# '74 GTO transmission questions



## CRoberts91 (Dec 9, 2008)

A good friend of mine just picked up a '74 GTO and he needs a new transmission. It originally came with a 3speed auto but he wants to swap it out with a 4speed manual. It will be me and him doing a lot of the work on this thing. From what i have read an Muncie M22 is the best fit and function for this model. correct? it has a 350 bored to a 360 so it needs to be able to handle a good bit of torque. what all will we need to do the swap? does anyone know of a good conversion kit or have any advice from past experience? any help is greatly appreciated. thanks.


----------



## Davids4Speeds (Dec 9, 2008)

*'74 GTO 4 Speed transmision*

A M22 might be a bit of overkill. You may want to consider a M20 (wide ratio) or M21 (close ratio) depending on the rear end gear ratio. The M20 is compatible with your 3 series gears and the M21 with 4.11 or 4.56 gears.If concerned about strenght you can use a HD Muncie (26 spline input/ 32 output). All the Muncies in 1971-74 were HD 26/32 spline. Another inexpensive upgrade would be a cast iron midplate. It stiffens the trans and minimizes flexing. A must for big blocks or high torque motors.
David
262-513-8331


----------



## CRoberts91 (Dec 9, 2008)

So a muncie m20 would bolt right into place in the '74 and withstand around 400hp and ft-lbs, is that right?


----------



## Rukee (Feb 8, 2007)

It's the same tranny they used for the Tri-Power cars so I don't see why not. You'll need the pedal assembly and Z-bar with the rods, a flywheel and clutch assembly, a pilot bearing installed in the back of the crank, bell housing with the pivot ball and clutch release fork, the shifter and inside floor hump and the seal there..... prolly some other stuff too, just having a brain fart right now. :willy:


----------



## geeteeohguy (Feb 2, 2008)

The hardest thing to locate is gonna be the 4 speed console!!! 

Jeff


----------



## CRoberts91 (Dec 9, 2008)

mother mary thats a lot of stuff.  looks like we got some shoppin to do. well, thanks for the info guys. we'll be sure to post some pics once we get her runnin.


----------



## Too Many Projects (Nov 15, 2008)

CRoberts91 said:


> mother mary thats a lot of stuff.  looks like we got some shoppin to do. well, thanks for the info guys. we'll be sure to post some pics once we get her runnin.
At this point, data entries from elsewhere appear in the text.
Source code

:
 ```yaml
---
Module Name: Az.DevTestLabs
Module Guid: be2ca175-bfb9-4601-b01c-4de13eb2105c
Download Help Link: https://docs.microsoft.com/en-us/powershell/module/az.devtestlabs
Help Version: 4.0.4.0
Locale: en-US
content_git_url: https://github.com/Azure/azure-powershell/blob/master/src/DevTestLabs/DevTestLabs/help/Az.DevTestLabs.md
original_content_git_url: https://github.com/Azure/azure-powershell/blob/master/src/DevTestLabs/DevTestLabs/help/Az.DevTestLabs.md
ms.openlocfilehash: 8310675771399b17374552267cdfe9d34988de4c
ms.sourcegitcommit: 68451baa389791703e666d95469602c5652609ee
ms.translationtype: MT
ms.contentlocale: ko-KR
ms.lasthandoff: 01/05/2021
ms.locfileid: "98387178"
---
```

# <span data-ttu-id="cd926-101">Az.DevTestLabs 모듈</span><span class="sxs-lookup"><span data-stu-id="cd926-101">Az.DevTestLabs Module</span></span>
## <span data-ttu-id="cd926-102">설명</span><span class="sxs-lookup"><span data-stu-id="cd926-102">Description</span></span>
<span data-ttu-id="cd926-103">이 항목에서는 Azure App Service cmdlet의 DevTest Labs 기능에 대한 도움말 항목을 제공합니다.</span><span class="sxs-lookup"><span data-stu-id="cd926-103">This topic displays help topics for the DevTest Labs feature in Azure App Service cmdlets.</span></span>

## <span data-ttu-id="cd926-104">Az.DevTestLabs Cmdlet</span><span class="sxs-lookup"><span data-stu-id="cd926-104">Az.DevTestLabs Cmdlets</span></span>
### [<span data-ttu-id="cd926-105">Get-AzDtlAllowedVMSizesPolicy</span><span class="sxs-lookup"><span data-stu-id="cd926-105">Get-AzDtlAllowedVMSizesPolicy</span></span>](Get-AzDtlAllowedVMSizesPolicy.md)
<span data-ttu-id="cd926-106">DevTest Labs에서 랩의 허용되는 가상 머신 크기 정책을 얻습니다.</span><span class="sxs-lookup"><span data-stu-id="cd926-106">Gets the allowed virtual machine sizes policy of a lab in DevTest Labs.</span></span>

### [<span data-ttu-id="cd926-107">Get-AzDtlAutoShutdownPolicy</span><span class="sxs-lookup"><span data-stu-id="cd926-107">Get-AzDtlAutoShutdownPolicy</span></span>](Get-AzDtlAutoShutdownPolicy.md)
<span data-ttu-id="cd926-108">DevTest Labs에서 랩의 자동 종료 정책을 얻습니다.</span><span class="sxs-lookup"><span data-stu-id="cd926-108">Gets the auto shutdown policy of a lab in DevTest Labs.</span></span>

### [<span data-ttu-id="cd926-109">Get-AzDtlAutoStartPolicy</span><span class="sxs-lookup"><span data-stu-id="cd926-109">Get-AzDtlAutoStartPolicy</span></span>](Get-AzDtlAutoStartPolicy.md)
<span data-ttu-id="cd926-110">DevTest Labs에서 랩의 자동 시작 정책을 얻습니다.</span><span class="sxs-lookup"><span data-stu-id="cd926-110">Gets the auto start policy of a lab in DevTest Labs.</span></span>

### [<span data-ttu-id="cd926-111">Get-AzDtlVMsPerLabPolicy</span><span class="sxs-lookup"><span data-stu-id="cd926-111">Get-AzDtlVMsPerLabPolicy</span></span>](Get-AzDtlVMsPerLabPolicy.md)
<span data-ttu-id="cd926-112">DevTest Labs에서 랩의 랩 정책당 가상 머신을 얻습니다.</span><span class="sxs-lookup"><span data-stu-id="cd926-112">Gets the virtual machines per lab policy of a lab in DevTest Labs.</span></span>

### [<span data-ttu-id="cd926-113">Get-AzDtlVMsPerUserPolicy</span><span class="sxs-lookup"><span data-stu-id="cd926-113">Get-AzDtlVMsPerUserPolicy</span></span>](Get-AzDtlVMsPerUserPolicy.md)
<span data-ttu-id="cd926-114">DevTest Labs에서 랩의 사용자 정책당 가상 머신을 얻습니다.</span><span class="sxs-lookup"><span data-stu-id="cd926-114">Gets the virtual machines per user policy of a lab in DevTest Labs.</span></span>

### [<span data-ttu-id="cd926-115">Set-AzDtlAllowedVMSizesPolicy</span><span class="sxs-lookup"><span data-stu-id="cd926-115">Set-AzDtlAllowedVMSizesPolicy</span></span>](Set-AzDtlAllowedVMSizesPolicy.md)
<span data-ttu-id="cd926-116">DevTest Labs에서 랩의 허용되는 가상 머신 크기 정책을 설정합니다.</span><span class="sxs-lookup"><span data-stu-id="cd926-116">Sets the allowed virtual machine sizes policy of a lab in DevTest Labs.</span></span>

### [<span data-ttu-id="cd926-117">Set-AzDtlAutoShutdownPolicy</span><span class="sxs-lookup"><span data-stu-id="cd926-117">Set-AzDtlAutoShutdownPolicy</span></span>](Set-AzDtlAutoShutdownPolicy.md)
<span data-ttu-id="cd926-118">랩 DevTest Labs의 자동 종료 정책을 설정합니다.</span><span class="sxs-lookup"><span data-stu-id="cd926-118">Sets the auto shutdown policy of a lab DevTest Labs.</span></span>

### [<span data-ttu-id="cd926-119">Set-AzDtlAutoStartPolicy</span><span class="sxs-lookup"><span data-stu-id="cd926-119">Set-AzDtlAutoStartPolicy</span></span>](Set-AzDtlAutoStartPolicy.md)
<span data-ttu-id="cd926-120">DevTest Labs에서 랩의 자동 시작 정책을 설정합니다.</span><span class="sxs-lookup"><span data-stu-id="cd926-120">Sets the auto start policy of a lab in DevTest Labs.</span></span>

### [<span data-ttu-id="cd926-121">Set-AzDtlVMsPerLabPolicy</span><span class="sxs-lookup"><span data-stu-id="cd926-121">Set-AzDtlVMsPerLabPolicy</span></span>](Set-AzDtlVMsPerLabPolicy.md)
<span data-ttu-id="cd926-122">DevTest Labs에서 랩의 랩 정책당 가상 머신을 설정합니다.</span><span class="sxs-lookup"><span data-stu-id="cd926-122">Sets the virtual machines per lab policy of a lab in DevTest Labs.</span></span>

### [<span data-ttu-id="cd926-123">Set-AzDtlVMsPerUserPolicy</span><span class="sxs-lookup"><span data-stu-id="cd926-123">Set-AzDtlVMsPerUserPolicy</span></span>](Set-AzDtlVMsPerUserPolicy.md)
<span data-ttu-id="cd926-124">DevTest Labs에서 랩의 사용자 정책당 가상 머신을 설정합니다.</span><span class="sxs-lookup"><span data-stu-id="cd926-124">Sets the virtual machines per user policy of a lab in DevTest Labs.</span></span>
IF you could find a wrecked or junked car with the pedals, linkage, console, it would be a HUGE advantage over trying to piece all this together from separate sources plus a visual help for where they all go in the car. There are many articles on the web about this conversion to read and see what's involved. Do a google for gm auto to 4 speed swap and see what you get.

Another option to consider might be to move into a later setup with a hydraulic clutch release. IF that would convert easily into the 74, you would eliminate piercing the firewall for the clutch rod and the need for the whole frame bracket, Z-bar, engine mounted mechanical linkage. I'm not savvy to whether the bell housings will interchange to do this swap, but it would be worth exploring.


----------



## CRoberts91 (Dec 9, 2008)

i have been looking for kits and all kinds of stuff, but it seems everything stops at '72. whats the deal? why are the '74 parts so hard to find?


----------



## Too Many Projects (Nov 15, 2008)

CRoberts91 said:


> i have been looking for kits and all kinds of stuff, but it seems everything stops at '72. whats the deal? why are the '74 parts so hard to find?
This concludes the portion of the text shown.